Required action: The following entries should be restated word for word, pictures excluded.

Segment Start: The records

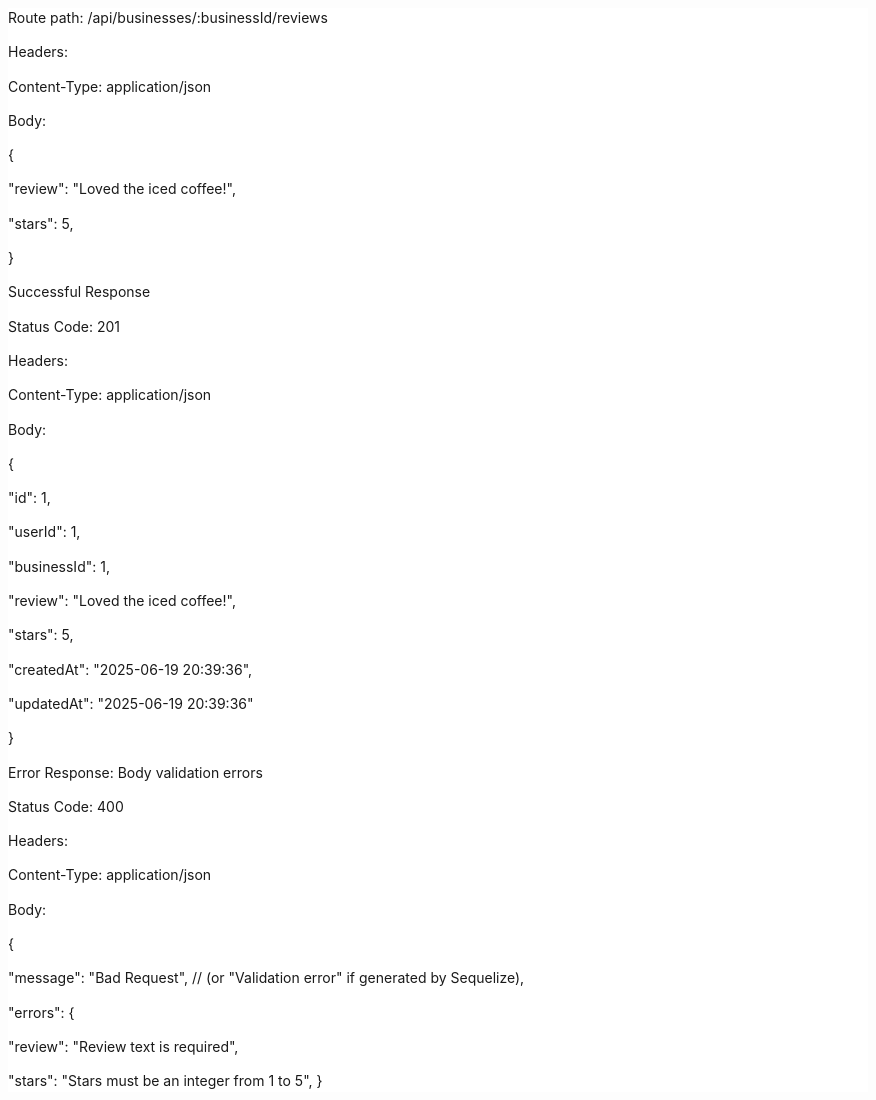 Route path: /api/businesses/:businessId/reviews

Headers:

Content-Type: application/json

Body:

{

"review": "Loved the iced coffee!",

"stars": 5,

}

Successful Response

Status Code: 201

Headers:

Content-Type: application/json

Body:

{

"id": 1,

"userId": 1,

"businessId": 1,

"review": "Loved the iced coffee!",

"stars": 5,

"createdAt": "2025-06-19 20:39:36",

"updatedAt": "2025-06-19 20:39:36"

}

Error Response: Body validation errors

Status Code: 400

Headers:

Content-Type: application/json

Body:

{

"message": "Bad Request", // (or "Validation error" if generated by Sequelize),

"errors": {

"review": "Review text is required",

"stars": "Stars must be an integer from 1 to 5",
}
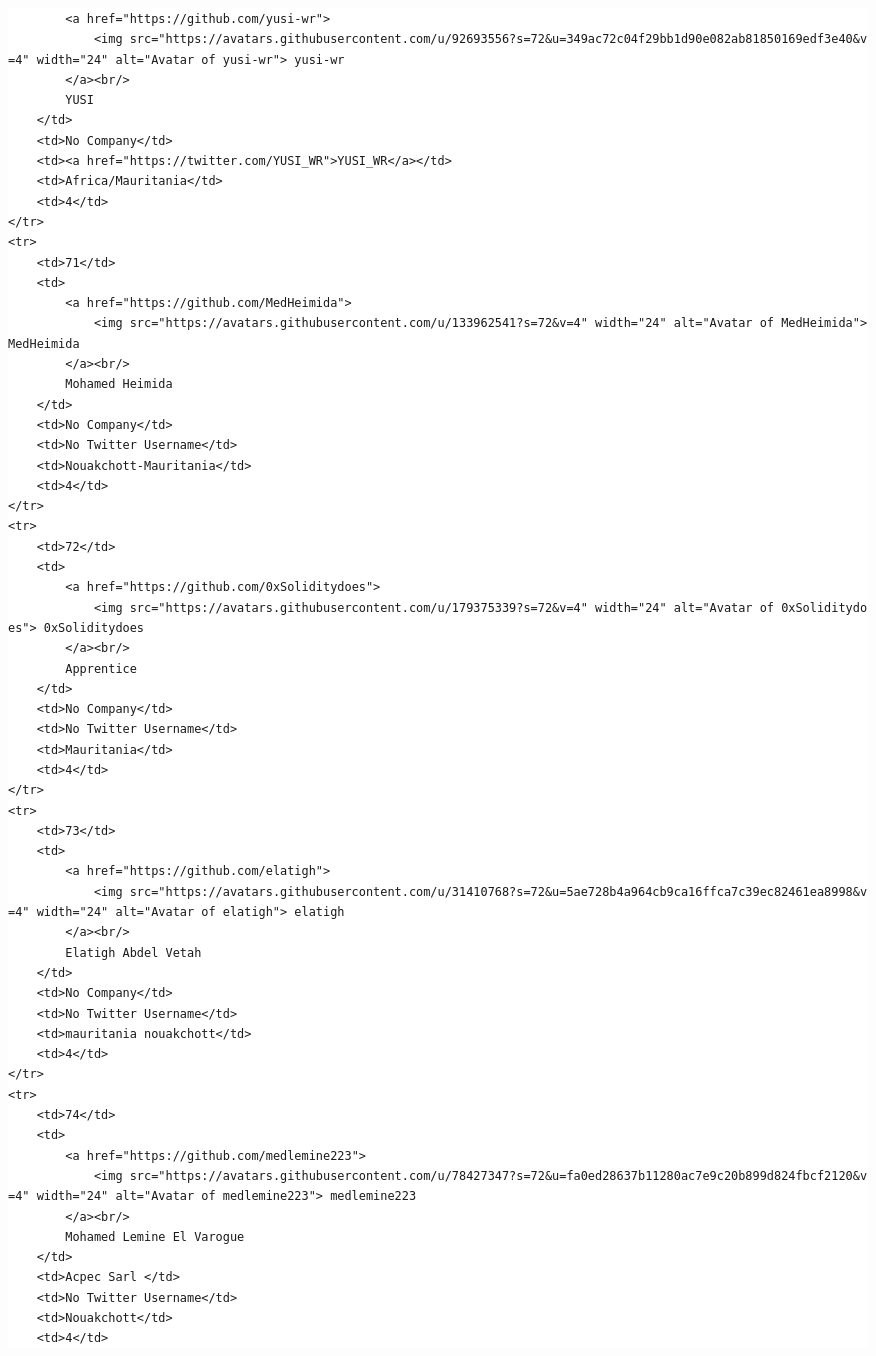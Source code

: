 			<a href="https://github.com/yusi-wr">
				<img src="https://avatars.githubusercontent.com/u/92693556?s=72&u=349ac72c04f29bb1d90e082ab81850169edf3e40&v=4" width="24" alt="Avatar of yusi-wr"> yusi-wr
			</a><br/>
			YUSI
		</td>
		<td>No Company</td>
		<td><a href="https://twitter.com/YUSI_WR">YUSI_WR</a></td>
		<td>Africa/Mauritania</td>
		<td>4</td>
	</tr>
	<tr>
		<td>71</td>
		<td>
			<a href="https://github.com/MedHeimida">
				<img src="https://avatars.githubusercontent.com/u/133962541?s=72&v=4" width="24" alt="Avatar of MedHeimida"> MedHeimida
			</a><br/>
			Mohamed Heimida
		</td>
		<td>No Company</td>
		<td>No Twitter Username</td>
		<td>Nouakchott-Mauritania</td>
		<td>4</td>
	</tr>
	<tr>
		<td>72</td>
		<td>
			<a href="https://github.com/0xSoliditydoes">
				<img src="https://avatars.githubusercontent.com/u/179375339?s=72&v=4" width="24" alt="Avatar of 0xSoliditydoes"> 0xSoliditydoes
			</a><br/>
			Apprentice
		</td>
		<td>No Company</td>
		<td>No Twitter Username</td>
		<td>Mauritania</td>
		<td>4</td>
	</tr>
	<tr>
		<td>73</td>
		<td>
			<a href="https://github.com/elatigh">
				<img src="https://avatars.githubusercontent.com/u/31410768?s=72&u=5ae728b4a964cb9ca16ffca7c39ec82461ea8998&v=4" width="24" alt="Avatar of elatigh"> elatigh
			</a><br/>
			Elatigh Abdel Vetah
		</td>
		<td>No Company</td>
		<td>No Twitter Username</td>
		<td>mauritania nouakchott</td>
		<td>4</td>
	</tr>
	<tr>
		<td>74</td>
		<td>
			<a href="https://github.com/medlemine223">
				<img src="https://avatars.githubusercontent.com/u/78427347?s=72&u=fa0ed28637b11280ac7e9c20b899d824fbcf2120&v=4" width="24" alt="Avatar of medlemine223"> medlemine223
			</a><br/>
			Mohamed Lemine El Varogue
		</td>
		<td>Acpec Sarl </td>
		<td>No Twitter Username</td>
		<td>Nouakchott</td>
		<td>4</td>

Segment End: The records

Written answer:
 Route path: /api/businesses/:businessId/reviews

Headers:

Content-Type: application/json

Body:

{

"review": "Loved the iced coffee!",

"stars": 5,

}

Successful Response

Status Code: 201

Headers:

Content-Type: application/json

Body:

{

"id": 1,

"userId": 1,

"businessId": 1,

"review": "Loved the iced coffee!",

"stars": 5,

"createdAt": "2025-06-19 20:39:36",

"updatedAt": "2025-06-19 20:39:36"

}

Error Response: Body validation errors

Status Code: 400

Headers:

Content-Type: application/json

Body:

{

"message": "Bad Request", // (or "Validation error" if generated by Sequelize),

"errors": {

"review": "Review text is required",

"stars": "Stars must be an integer from 1 to 5",
}
Source code

: 			<a href="https://github.com/yusi-wr">
				<img src="https://avatars.githubusercontent.com/u/92693556?s=72&u=349ac72c04f29bb1d90e082ab81850169edf3e40&v=4" width="24" alt="Avatar of yusi-wr"> yusi-wr
			</a><br/>
			YUSI
		</td>
		<td>No Company</td>
		<td><a href="https://twitter.com/YUSI_WR">YUSI_WR</a></td>
		<td>Africa/Mauritania</td>
		<td>4</td>
	</tr>
	<tr>
		<td>71</td>
		<td>
			<a href="https://github.com/MedHeimida">
				<img src="https://avatars.githubusercontent.com/u/133962541?s=72&v=4" width="24" alt="Avatar of MedHeimida"> MedHeimida
			</a><br/>
			Mohamed Heimida
		</td>
		<td>No Company</td>
		<td>No Twitter Username</td>
		<td>Nouakchott-Mauritania</td>
		<td>4</td>
	</tr>
	<tr>
		<td>72</td>
		<td>
			<a href="https://github.com/0xSoliditydoes">
				<img src="https://avatars.githubusercontent.com/u/179375339?s=72&v=4" width="24" alt="Avatar of 0xSoliditydoes"> 0xSoliditydoes
			</a><br/>
			Apprentice
		</td>
		<td>No Company</td>
		<td>No Twitter Username</td>
		<td>Mauritania</td>
		<td>4</td>
	</tr>
	<tr>
		<td>73</td>
		<td>
			<a href="https://github.com/elatigh">
				<img src="https://avatars.githubusercontent.com/u/31410768?s=72&u=5ae728b4a964cb9ca16ffca7c39ec82461ea8998&v=4" width="24" alt="Avatar of elatigh"> elatigh
			</a><br/>
			Elatigh Abdel Vetah
		</td>
		<td>No Company</td>
		<td>No Twitter Username</td>
		<td>mauritania nouakchott</td>
		<td>4</td>
	</tr>
	<tr>
		<td>74</td>
		<td>
			<a href="https://github.com/medlemine223">
				<img src="https://avatars.githubusercontent.com/u/78427347?s=72&u=fa0ed28637b11280ac7e9c20b899d824fbcf2120&v=4" width="24" alt="Avatar of medlemine223"> medlemine223
			</a><br/>
			Mohamed Lemine El Varogue
		</td>
		<td>Acpec Sarl </td>
		<td>No Twitter Username</td>
		<td>Nouakchott</td>
		<td>4</td>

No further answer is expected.